Now, this bothered me enough that I talked to a teammate about it afterwards. I couldn’t understand why the player in question was acting this way: did he think I was accusing him? Did I make him look foolish by accident? Then my friend suggested: “Well, maybe he just can’t stand the fact that a girl can play better than him.”

Oh, my god. Are we still living in the 18th century? But sadly, I recognize the truth in the statement, and some of my female friends in dodgeball can relate and have confirmed it: some guys do resent women who can knock them out, or throw harder than they can, or catch them unawares.

Shouldn’t we be celebrating the fact that we have progressive sports like dodgeball that empower women by making a rule that you must have two ladies on court, or that only females can sub? Personally, I’m super grateful that the founding members and directors of VDL implemented these policies to give girls a chance to play more and be involved more. I’ve certainly met more people and become a better player by subbing on other teams.

From my observations of tier 1, good female players are respected and prized. No one takes offense when girls hit or catch them out – those ladies are up in that level because they’ve earned their spots. You really don’t want to antagonize them because that just means they’re less likely to play for or on your team.

It’s also no coincidence that VDL’s top (and most experienced) teams and players are usually the ones who score high spirit points, because they show respect to each other and the refs, apologize when they throw headshots, and call themselves out when they’re hit. (Of course, I’m generalizing. Many players in lower tiers are honest and commendable players as well, and there are the odd tier 1 players who argue with refs or lose their tempers. Not often, but it happens.)

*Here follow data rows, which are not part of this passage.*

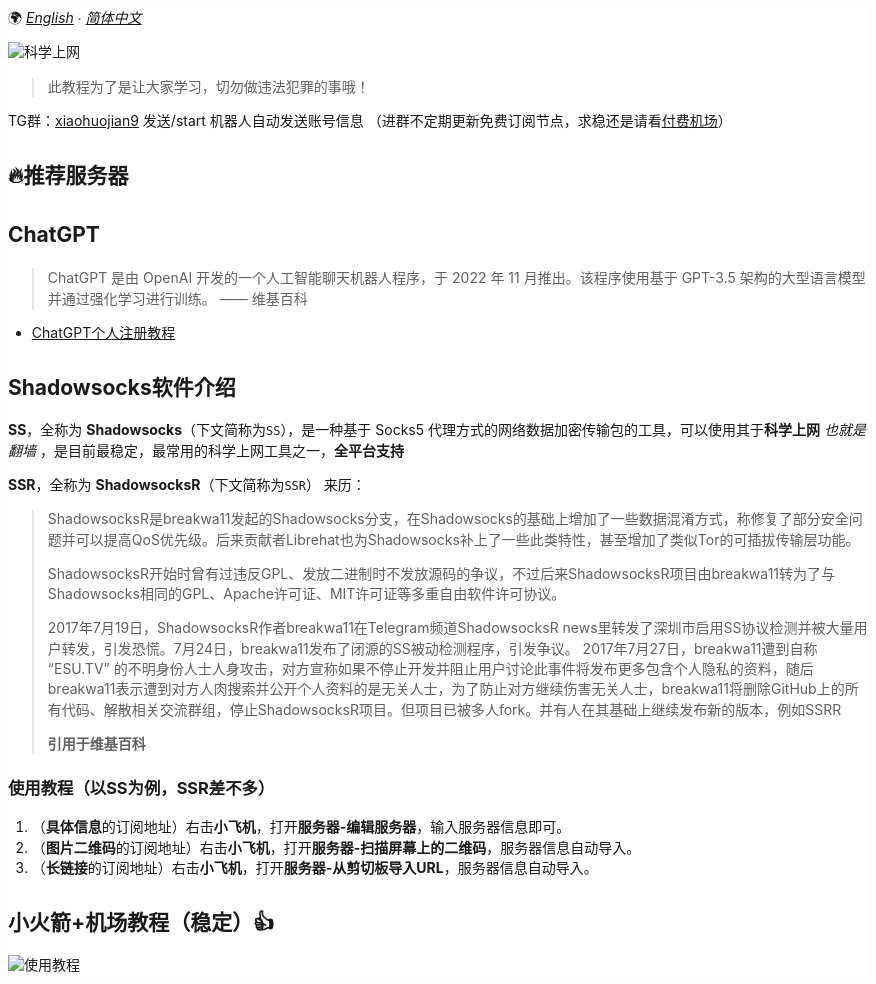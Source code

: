 🌍 *[English](README-EN.md) ∙ [简体中文](README.md)*

![科学上网](https://ae01.alicdn.com/kf/Udbfe7cc277c149b4b54771c110000acc6.png)

> 此教程为了是让大家学习，切勿做违法犯罪的事哦！

TG群：[xiaohuojian9](https://t.me/+RklrPH8uXS83OTlh) 发送/start 机器人自动发送账号信息
（进群不定期更新免费订阅节点，求稳还是请看<a href="#付费机场">付费机场</a>）





## 🔥推荐服务器



## ChatGPT
>ChatGPT 是由 OpenAI 开发的一个人工智能聊天机器人程序，于 2022 年 11 月推出。该程序使用基于 GPT-3.5 架构的大型语言模型并通过强化学习进行训练。
>—— 维基百科

- [ChatGPT个人注册教程](https://www.wangdu.site/course/1302.html)


## Shadowsocks软件介绍

**SS**，全称为 **Shadowsocks**（下文简称为`SS`），是一种基于 Socks5 代理方式的网络数据加密传输包的工具，可以使用其于**科学上网** _也就是翻墙_ ，是目前最稳定，最常用的科学上网工具之一，**全平台支持**

**SSR**，全称为 **ShadowsocksR**（下文简称为`SSR`）
来历：

> ShadowsocksR是breakwa11发起的Shadowsocks分支，在Shadowsocks的基础上增加了一些数据混淆方式，称修复了部分安全问题并可以提高QoS优先级。后来贡献者Librehat也为Shadowsocks补上了一些此类特性，甚至增加了类似Tor的可插拔传输层功能。
>
> ShadowsocksR开始时曾有过违反GPL、发放二进制时不发放源码的争议，不过后来ShadowsocksR项目由breakwa11转为了与Shadowsocks相同的GPL、Apache许可证、MIT许可证等多重自由软件许可协议。
>
> 2017年7月19日，ShadowsocksR作者breakwa11在Telegram频道ShadowsocksR news里转发了深圳市启用SS协议检测并被大量用户转发，引发恐慌。7月24日，breakwa11发布了闭源的SS被动检测程序，引发争议。 2017年7月27日，breakwa11遭到自称 “ESU.TV” 的不明身份人士人身攻击，对方宣称如果不停止开发并阻止用户讨论此事件将发布更多包含个人隐私的资料，随后breakwa11表示遭到对方人肉搜索并公开个人资料的是无关人士，为了防止对方继续伤害无关人士，breakwa11将删除GitHub上的所有代码、解散相关交流群组，停止ShadowsocksR项目。但项目已被多人fork。并有人在其基础上继续发布新的版本，例如SSRR
>
> **引用于维基百科**

### 使用教程（以SS为例，SSR差不多）

1.  （**具体信息**的订阅地址）右击**小飞机**，打开**服务器-编辑服务器**，输入服务器信息即可。
2.  （**图片二维码**的订阅地址）右击**小飞机**，打开**服务器-扫描屏幕上的二维码**，服务器信息自动导入。
3.  （**长链接**的订阅地址）右击**小飞机**，打开**服务器-从剪切板导入URL**，服务器信息自动导入。

## 小火箭+机场教程（稳定）👍

![使用教程](./images/20230504.png)
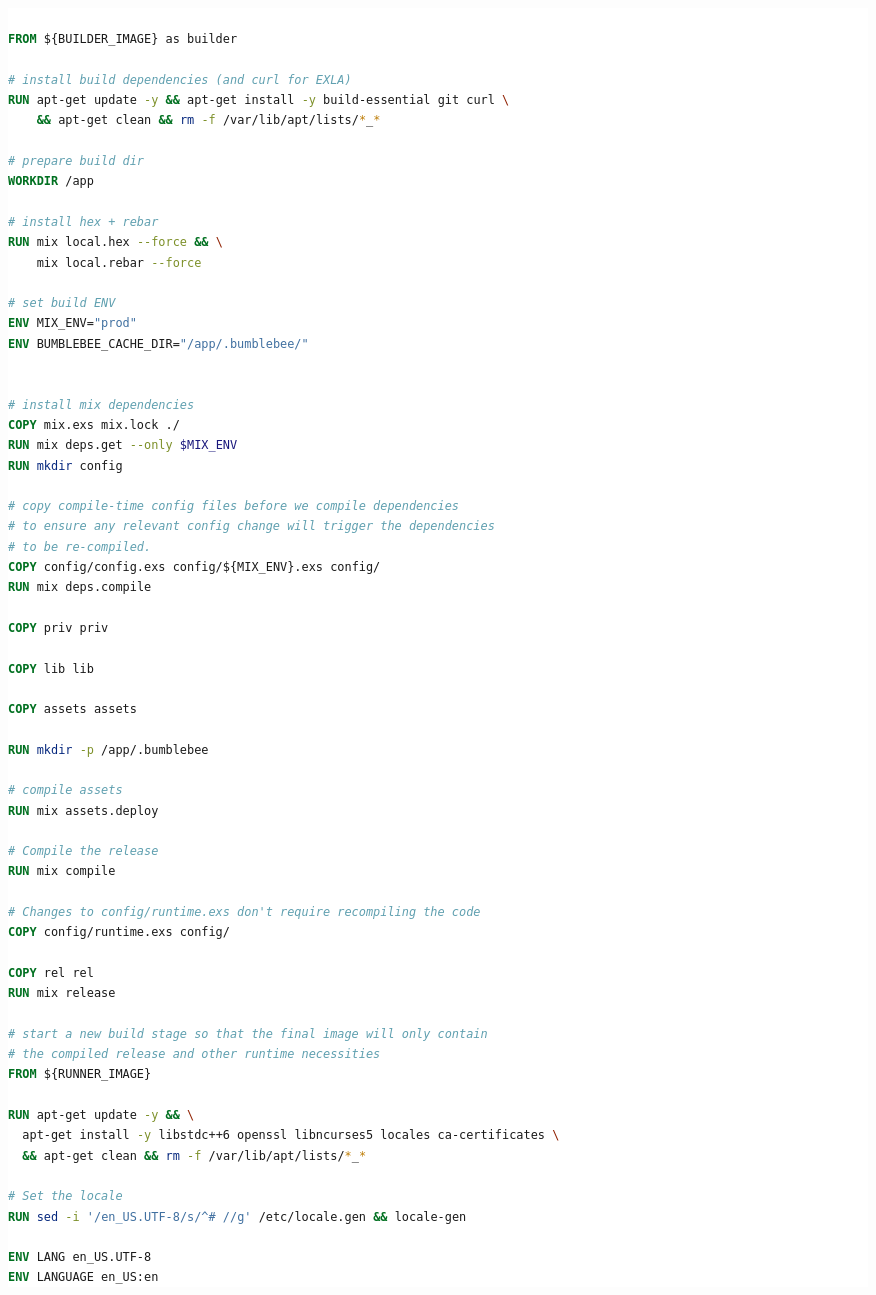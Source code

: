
 ```dockerfile

FROM ${BUILDER_IMAGE} as builder

# install build dependencies (and curl for EXLA)
RUN apt-get update -y && apt-get install -y build-essential git curl \
    && apt-get clean && rm -f /var/lib/apt/lists/*_*

# prepare build dir
WORKDIR /app

# install hex + rebar
RUN mix local.hex --force && \
    mix local.rebar --force

# set build ENV
ENV MIX_ENV="prod"
ENV BUMBLEBEE_CACHE_DIR="/app/.bumblebee/"


# install mix dependencies
COPY mix.exs mix.lock ./
RUN mix deps.get --only $MIX_ENV
RUN mkdir config

# copy compile-time config files before we compile dependencies
# to ensure any relevant config change will trigger the dependencies
# to be re-compiled.
COPY config/config.exs config/${MIX_ENV}.exs config/
RUN mix deps.compile

COPY priv priv

COPY lib lib

COPY assets assets

RUN mkdir -p /app/.bumblebee

# compile assets
RUN mix assets.deploy

# Compile the release
RUN mix compile

# Changes to config/runtime.exs don't require recompiling the code
COPY config/runtime.exs config/

COPY rel rel
RUN mix release

# start a new build stage so that the final image will only contain
# the compiled release and other runtime necessities
FROM ${RUNNER_IMAGE}

RUN apt-get update -y && \
  apt-get install -y libstdc++6 openssl libncurses5 locales ca-certificates \
  && apt-get clean && rm -f /var/lib/apt/lists/*_*

# Set the locale
RUN sed -i '/en_US.UTF-8/s/^# //g' /etc/locale.gen && locale-gen

ENV LANG en_US.UTF-8
ENV LANGUAGE en_US:en
```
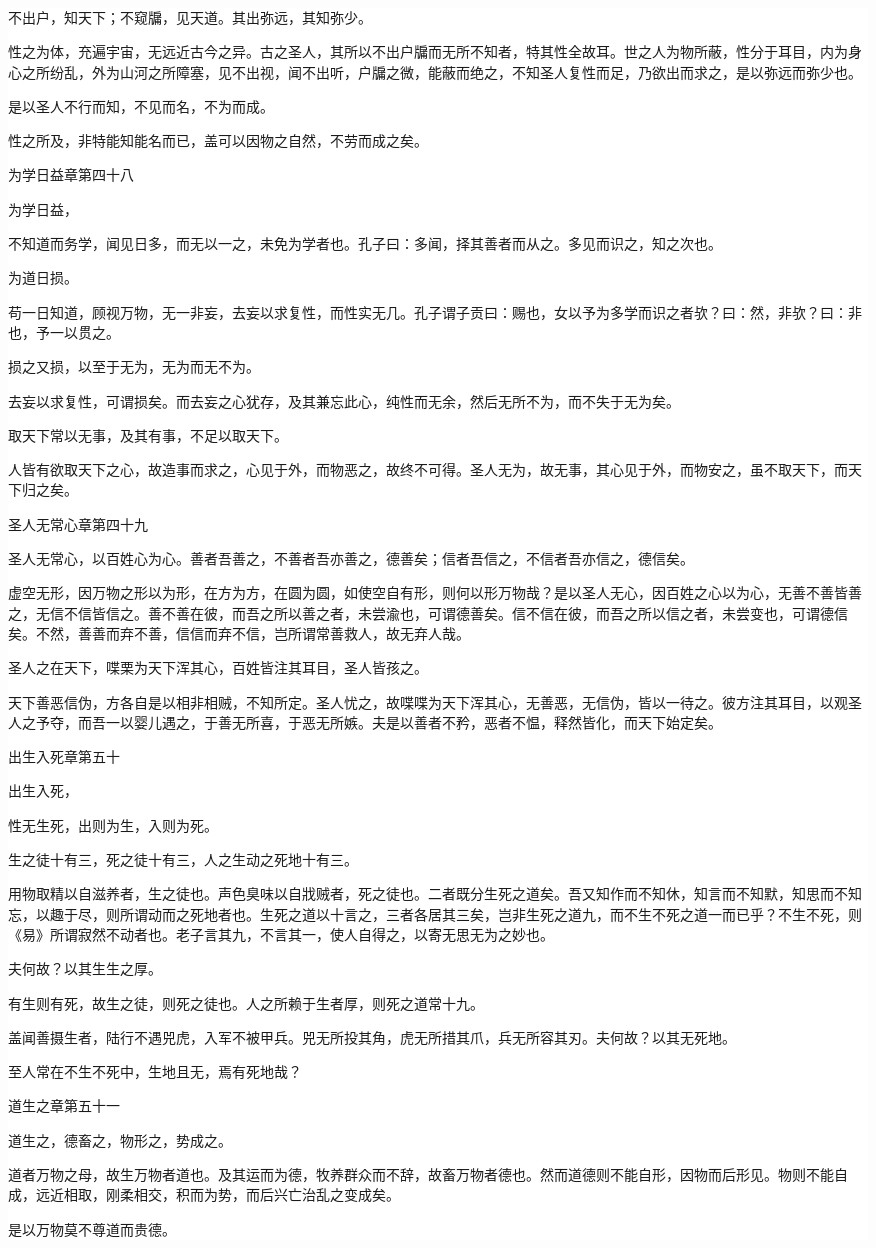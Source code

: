 不出户，知天下；不窥牖，见天道。其出弥远，其知弥少。  

性之为体，充遍宇宙，无远近古今之异。古之圣人，其所以不出户牖而无所不知者，特其性全故耳。世之人为物所蔽，性分于耳目，内为身心之所纷乱，外为山河之所障塞，见不出视，闻不出听，户牖之微，能蔽而绝之，不知圣人复性而足，乃欲出而求之，是以弥远而弥少也。  

是以圣人不行而知，不见而名，不为而成。  

性之所及，非特能知能名而已，盖可以因物之自然，不劳而成之矣。  

为学日益章第四十八  

为学日益，  

不知道而务学，闻见日多，而无以一之，未免为学者也。孔子曰：多闻，择其善者而从之。多见而识之，知之次也。  

为道日损。  

苟一日知道，顾视万物，无一非妄，去妄以求复性，而性实无几。孔子谓子贡曰：赐也，女以予为多学而识之者欤？曰：然，非欤？曰：非也，予一以贯之。  

损之又损，以至于无为，无为而无不为。  

去妄以求复性，可谓损矣。而去妄之心犹存，及其兼忘此心，纯性而无余，然后无所不为，而不失于无为矣。  

取天下常以无事，及其有事，不足以取天下。  

人皆有欲取天下之心，故造事而求之，心见于外，而物恶之，故终不可得。圣人无为，故无事，其心见于外，而物安之，虽不取天下，而天下归之矣。  

圣人无常心章第四十九  

圣人无常心，以百姓心为心。善者吾善之，不善者吾亦善之，德善矣；信者吾信之，不信者吾亦信之，德信矣。  

虚空无形，因万物之形以为形，在方为方，在圆为圆，如使空自有形，则何以形万物哉？是以圣人无心，因百姓之心以为心，无善不善皆善之，无信不信皆信之。善不善在彼，而吾之所以善之者，未尝渝也，可谓德善矣。信不信在彼，而吾之所以信之者，未尝变也，可谓德信矣。不然，善善而弃不善，信信而弃不信，岂所谓常善救人，故无弃人哉。  

圣人之在天下，喋栗为天下浑其心，百姓皆注其耳目，圣人皆孩之。  

天下善恶信伪，方各自是以相非相贼，不知所定。圣人忧之，故喋喋为天下浑其心，无善恶，无信伪，皆以一待之。彼方注其耳目，以观圣人之予夺，而吾一以婴儿遇之，于善无所喜，于恶无所嫉。夫是以善者不矜，恶者不愠，释然皆化，而天下始定矣。  

出生入死章第五十  

出生入死，  

性无生死，出则为生，入则为死。  

生之徒十有三，死之徒十有三，人之生动之死地十有三。  

用物取精以自滋养者，生之徒也。声色臭味以自戕贼者，死之徒也。二者既分生死之道矣。吾又知作而不知休，知言而不知默，知思而不知忘，以趣于尽，则所谓动而之死地者也。生死之道以十言之，三者各居其三矣，岂非生死之道九，而不生不死之道一而已乎？不生不死，则《易》所谓寂然不动者也。老子言其九，不言其一，使人自得之，以寄无思无为之妙也。  

夫何故？以其生生之厚。  

有生则有死，故生之徒，则死之徒也。人之所赖于生者厚，则死之道常十九。  

盖闻善摄生者，陆行不遇兕虎，入军不被甲兵。兕无所投其角，虎无所措其爪，兵无所容其刃。夫何故？以其无死地。  

至人常在不生不死中，生地且无，焉有死地哉？  

道生之章第五十一  

道生之，德畜之，物形之，势成之。  

道者万物之母，故生万物者道也。及其运而为德，牧养群众而不辞，故畜万物者德也。然而道德则不能自形，因物而后形见。物则不能自成，远近相取，刚柔相交，积而为势，而后兴亡治乱之变成矣。  

是以万物莫不尊道而贵德。  
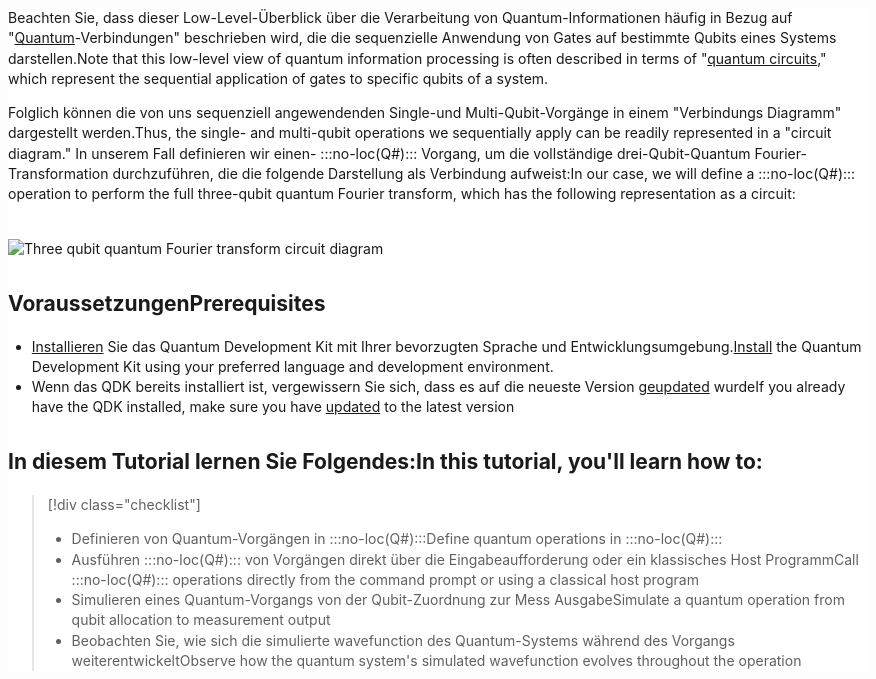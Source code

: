 <span data-ttu-id="122e5-108">Beachten Sie, dass dieser Low-Level-Überblick über die Verarbeitung von Quantum-Informationen häufig in Bezug auf "[Quantum](xref:microsoft.quantum.concepts.circuits)-Verbindungen" beschrieben wird, die die sequenzielle Anwendung von Gates auf bestimmte Qubits eines Systems darstellen.</span><span class="sxs-lookup"><span data-stu-id="122e5-108">Note that this low-level view of quantum information processing is often described in terms of "[quantum circuits](xref:microsoft.quantum.concepts.circuits)," which represent the sequential application of gates to specific qubits of a system.</span></span>

<span data-ttu-id="122e5-109">Folglich können die von uns sequenziell angewendenden Single-und Multi-Qubit-Vorgänge in einem "Verbindungs Diagramm" dargestellt werden.</span><span class="sxs-lookup"><span data-stu-id="122e5-109">Thus, the single- and multi-qubit operations we sequentially apply can be readily represented in a "circuit diagram."</span></span>
<span data-ttu-id="122e5-110">In unserem Fall definieren wir einen- :::no-loc(Q#)::: Vorgang, um die vollständige drei-Qubit-Quantum Fourier-Transformation durchzuführen, die die folgende Darstellung als Verbindung aufweist:</span><span class="sxs-lookup"><span data-stu-id="122e5-110">In our case, we will define a :::no-loc(Q#)::: operation to perform the full three-qubit quantum Fourier transform, which has the following representation as a circuit:</span></span>

<br/>
<img src="../media/qft_full.PNG" alt="Three qubit quantum Fourier transform circuit diagram" width="600">

## <a name="prerequisites"></a><span data-ttu-id="122e5-111">Voraussetzungen</span><span class="sxs-lookup"><span data-stu-id="122e5-111">Prerequisites</span></span>

* <span data-ttu-id="122e5-112">[Installieren](xref:microsoft.quantum.install) Sie das Quantum Development Kit mit Ihrer bevorzugten Sprache und Entwicklungsumgebung.</span><span class="sxs-lookup"><span data-stu-id="122e5-112">[Install](xref:microsoft.quantum.install) the Quantum Development Kit using your preferred language and development environment.</span></span>
* <span data-ttu-id="122e5-113">Wenn das QDK bereits installiert ist, vergewissern Sie sich, dass es auf die neueste Version [geupdated](xref:microsoft.quantum.update) wurde</span><span class="sxs-lookup"><span data-stu-id="122e5-113">If you already have the QDK installed, make sure you have [updated](xref:microsoft.quantum.update) to the latest version</span></span>


## <a name="in-this-tutorial-youll-learn-how-to"></a><span data-ttu-id="122e5-114">In diesem Tutorial lernen Sie Folgendes:</span><span class="sxs-lookup"><span data-stu-id="122e5-114">In this tutorial, you'll learn how to:</span></span>

> [!div class="checklist"]
> * <span data-ttu-id="122e5-115">Definieren von Quantum-Vorgängen in :::no-loc(Q#):::</span><span class="sxs-lookup"><span data-stu-id="122e5-115">Define quantum operations in :::no-loc(Q#):::</span></span>
> * <span data-ttu-id="122e5-116">Ausführen :::no-loc(Q#)::: von Vorgängen direkt über die Eingabeaufforderung oder ein klassisches Host Programm</span><span class="sxs-lookup"><span data-stu-id="122e5-116">Call :::no-loc(Q#)::: operations directly from the command prompt or using a classical host program</span></span>
> * <span data-ttu-id="122e5-117">Simulieren eines Quantum-Vorgangs von der Qubit-Zuordnung zur Mess Ausgabe</span><span class="sxs-lookup"><span data-stu-id="122e5-117">Simulate a quantum operation from qubit allocation to measurement output</span></span>
> * <span data-ttu-id="122e5-118">Beobachten Sie, wie sich die simulierte wavefunction des Quantum-Systems während des Vorgangs weiterentwickelt</span><span class="sxs-lookup"><span data-stu-id="122e5-118">Observe how the quantum system's simulated wavefunction evolves throughout the operation</span></span>
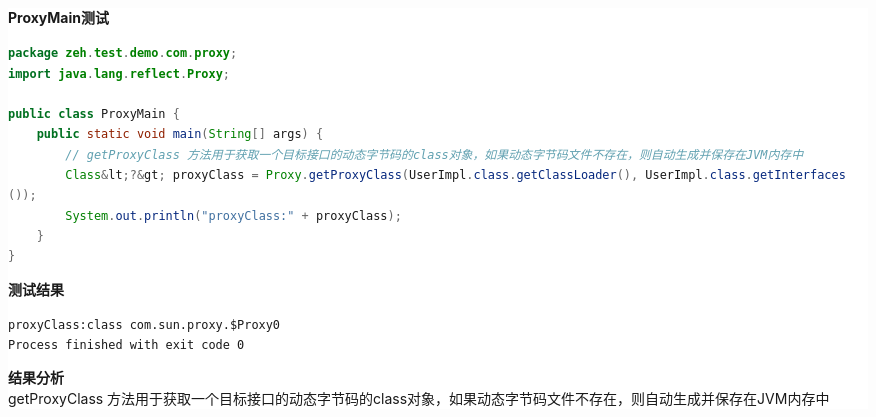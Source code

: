 <b>ProxyMain测试</b>
```java
package zeh.test.demo.com.proxy;
import java.lang.reflect.Proxy;

public class ProxyMain {
    public static void main(String[] args) {
        // getProxyClass 方法用于获取一个目标接口的动态字节码的class对象，如果动态字节码文件不存在，则自动生成并保存在JVM内存中
        Class&lt;?&gt; proxyClass = Proxy.getProxyClass(UserImpl.class.getClassLoader(), UserImpl.class.getInterfaces());
        System.out.println("proxyClass:" + proxyClass);
    }
}
```

<b>测试结果</b>
```
proxyClass:class com.sun.proxy.$Proxy0
Process finished with exit code 0
```

<b>结果分析</b>  
getProxyClass 方法用于获取一个目标接口的动态字节码的class对象，如果动态字节码文件不存在，则自动生成并保存在JVM内存中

Good sportsmanship goes a long way and is highly esteemed in a league that values spirit like VDL. If you cheat, argue, or throw a tantrum on court, maybe you’ll succeed in bullying the ref into giving you that particular win, but trust me, it won’t get you into the upper levels, and it won’t make anyone else regard you better.

Immaturity and childish behaviour won’t get you far in dodgeball, or even in life. With playoffs just around the corner, I’d like to remind everyone to take a step back and do a quick evaluation. Rein in your tempers and tone down the tension. Yes, we all want to win, but remember why we’re playing this sport, and what we gain most from it. It’s not so much about that one day where we battle for the coveted championship belt, but the journey there that’s the most gratifying: the ten weeks where we become a part of and find our places in a welcoming, spirited community, playing and getting better at a sport that brings us joy and excitement.